Hartley Pensions, a UK self-invested personal pension provider (SIPP), has been put into administration at the request of the Financial Conduct Authority (FCA).
Peter Kubik and Brian Johnson of UHY Hacker Young have been appointed as joint administrators. The FCA requested that Bristol-based Hartley Pensions enter into an insolvency process in the interest of clients.
At the time of failure, Hartley Pensions was subject to a number of FCA requirements, which were imposed due to a number of “serious operational, financial and regulatory issues” the firm was attempting to deal with.
The SIPP provider sought professional insolvency advice, which resulted in the directors acknowledging the company was insolvent and no longer able to operate outside of an insolvency process, the FCA said. The joint administrators will be writing to Hartley Pensions’ clients to explain what the insolvency means for them and what action they should take.
At the time Hartley entered administration, it managed around 16,000 SIPP and small self-administered pension scheme (SSAS) accounts. The administrators will continue to administer these accounts in line with the requirements of the FCA. Existing pension assets are held by trustee firms which have not entered into administration. The administrators will shortly undertake a reconciliation of the funds held by those trustees and will then be in contact with customers after that.
Due to the requirements of the FCA, account holders cannot currently make new pension contributions or transfer into or out of an account managed by Hartley. However, account holders are able to draw down funds from their pensions, trade investments and request their pension commencement lump sum amounts as normal.
The administrators are now in discussions with a number of different parties with a view to them taking on the management of Hartley’s client accounts.
"The aim is that once a new provider has been found, an agreement will be put in place for the accounts to be transferred to the new provider as soon as possible," the administrators said in a statement.
"The administrators are also in discussions about the insolvency with relevant regulators including the FCA, HMRC, The Pensions Regulator, the Financial Ombudsman Service and the Financial Services Compensation Scheme (FSCS)."
The news comes just two months after Hartley Pensions appointed a new chief executive who said he would lead expansion plans that would create 34 jobs in Bristol.
In March, the FCA stopped Hartley Pensions from conducting new business. The regulator restricted Hartley from accepting new clients and instructed it to generate a new pipeline and to contact the top five SIPP providers to inform them the firm could not accept further work from them until the FCA was satisfied the ban could be lifted.
What will happen to pensions with Hartley?
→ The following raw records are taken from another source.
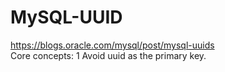 # MySQL-UUID
https://blogs.oracle.com/mysql/post/mysql-uuids \
Core concepts:
1 Avoid uuid as the primary key.
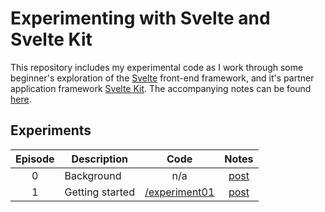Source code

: # Experimenting with Svelte and Svelte Kit

This repository includes my experimental code as I work through some beginner's exploration of the [Svelte](https://svelte.dev/) front-end framework, and it's partner application framework [Svelte Kit](https://kit.svelte.dev/docs).
The accompanying notes can be found [here](https://www.synesthesia.co.uk/project/svelte/).

## Experiments

| Episode | Description | Code | Notes |
| :-----: | ----------- | :--: | :---: |
| 0       | Background  | n/a  |  [post](https://www.synesthesia.co.uk/note/2021/09/17/experimenting-with-svelte-ep00/) |
| 1 |Getting started | [/experiment01](experiment01/)|[post](https://www.synesthesia.co.uk/note/2021/09/17/experimenting-with-svelte-ep01/)|


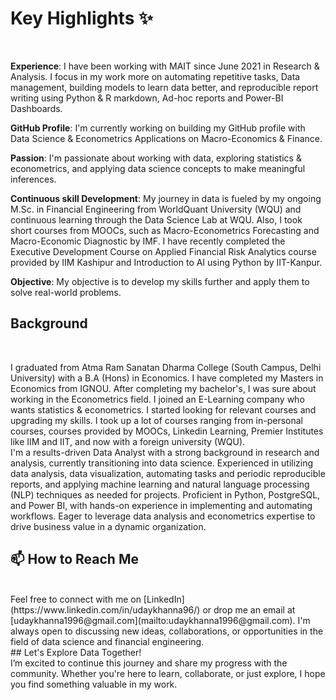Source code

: # Key Highlights ✨
<br/>

**Experience**: I have been working with MAIT since June 2021 in Research & Analysis. I focus in my work more on automating repetitive tasks, Data management, building models to learn data better, and reproducible report writing using Python & R markdown, Ad-hoc reports and Power-BI Dashboards.<br/>

**GitHub Profile**: I'm currently working on building my GitHub profile with Data Science & Econometrics Applications on Macro-Economics & Finance.<br/>

**Passion**: I'm passionate about working with data, exploring statistics & econometrics, and applying data science concepts to make meaningful inferences.<br/> 

**Continuous skill Development**: My journey in data is fueled by my ongoing M.Sc. in Financial Engineering from WorldQuant University (WQU) and continuous learning through the Data Science Lab at WQU. Also, I took short courses from MOOCs, such as Macro-Econometrics Forecasting and Macro-Economic Diagnostic by IMF. I have recently completed the Executive Development Course on Applied Financial Risk Analytics course provided by IIM Kashipur and Introduction to AI using Python by IIT-Kanpur.<br/>

**Objective**: My objective is to develop my skills further and apply them to solve real-world problems.<br/>

## Background

<br/>

I graduated from Atma Ram Sanatan Dharma College (South Campus, Delhi University) with a B.A (Hons) in Economics. I have completed my Masters in Economics from IGNOU. After completing my bachelor's, I was sure about working in the Econometrics field. I joined an E-Learning company who wants statistics & econometrics. I started looking for relevant courses and upgrading my skills. I took up a lot of courses ranging from in-personal courses, courses provided by MOOCs, Linkedin Learning, Premier Institutes like IIM and IIT, and now with a foreign university (WQU).
<br/>
I'm a results-driven Data Analyst with a strong background in research and analysis, currently transitioning into data science. Experienced in utilizing data analysis, data visualization, automating tasks and periodic reproducible reports, and applying machine learning and natural language processing (NLP) techniques as needed for projects. Proficient in Python, PostgreSQL, and Power BI, with hands-on experience in implementing and automating workflows. Eager to leverage data analysis and econometrics expertise to drive business value in a dynamic organization.
<br/>
## 📫 How to Reach Me
<br/>
Feel free to connect with me on [LinkedIn](https://www.linkedin.com/in/udaykhanna96/) or drop me an email at [udaykhanna1996@gmail.com](mailto:udaykhanna1996@gmail.com). I'm always open to discussing new ideas, collaborations, or opportunities in the field of data science and financial engineering.
<br/>
## Let's Explore Data Together!
<br/>
I’m excited to continue this journey and share my progress with the community. Whether you're here to learn, collaborate, or just explore, I hope you find something valuable in my work.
SIPPs currently in drawdown are not affected by the firm entering administration, the FCA said. At the moment, Hartley Pensions is not accepting contributions from clients to be paid into their pensions. This will be kept under review and if this changes the joint administrators will contact any affected clients. Clients should not try to make payments into or transfer assets into their SIPP. If they do, they will be returned, the FCA said.
Existing pension assets are currently unaffected by the firm going into administration. They are held by trustee firms, which are not regulated by the FCA and have not entered into insolvency. If this changes the joint administrators will contact any clients affected.
Is there FSCS coverage?
The FSCS is the compensation scheme for clients of UK authorised financial services firms and protects consumers when those firms are not able to meet protected claims against them. The FSCS has eligibility criteria in respect of the activities and the people who are covered. This means, for example, that coverage may apply to SIPP products, but does not extend to clients who have invested in SSAS.
If Hartley Pensions is not able to meet claims against it, and the FSCS identify any claims eligible under their rules, customers will be entitled to apply for compensation up to the limit of £85,000. The FSCS will work closely with the joint administrators and investigate whether there are any claims that meet the qualifying conditions for compensation.
What happens now?
According to the FCA, it is in “regular contact” with the joint administrators, who are looking at the options available, including the transfer of Hartley Pensions clients to another FCA regulated SIPP operator. If this is not possible, the administrators will look to pursue other options aimed at transferring SIPPs or returning SIPP assets back to clients.
Hartley Pensions also holds a number of SSAS, which are regulated by the Pension Regulator, not the FCA. The FCA said the joint administrators would be in touch with clients of Hartley with further information if they have a SSAS with the firm.
The joint administrators will publish detailed guidance of the next steps for Hartley Pensions clients and creditors in due course.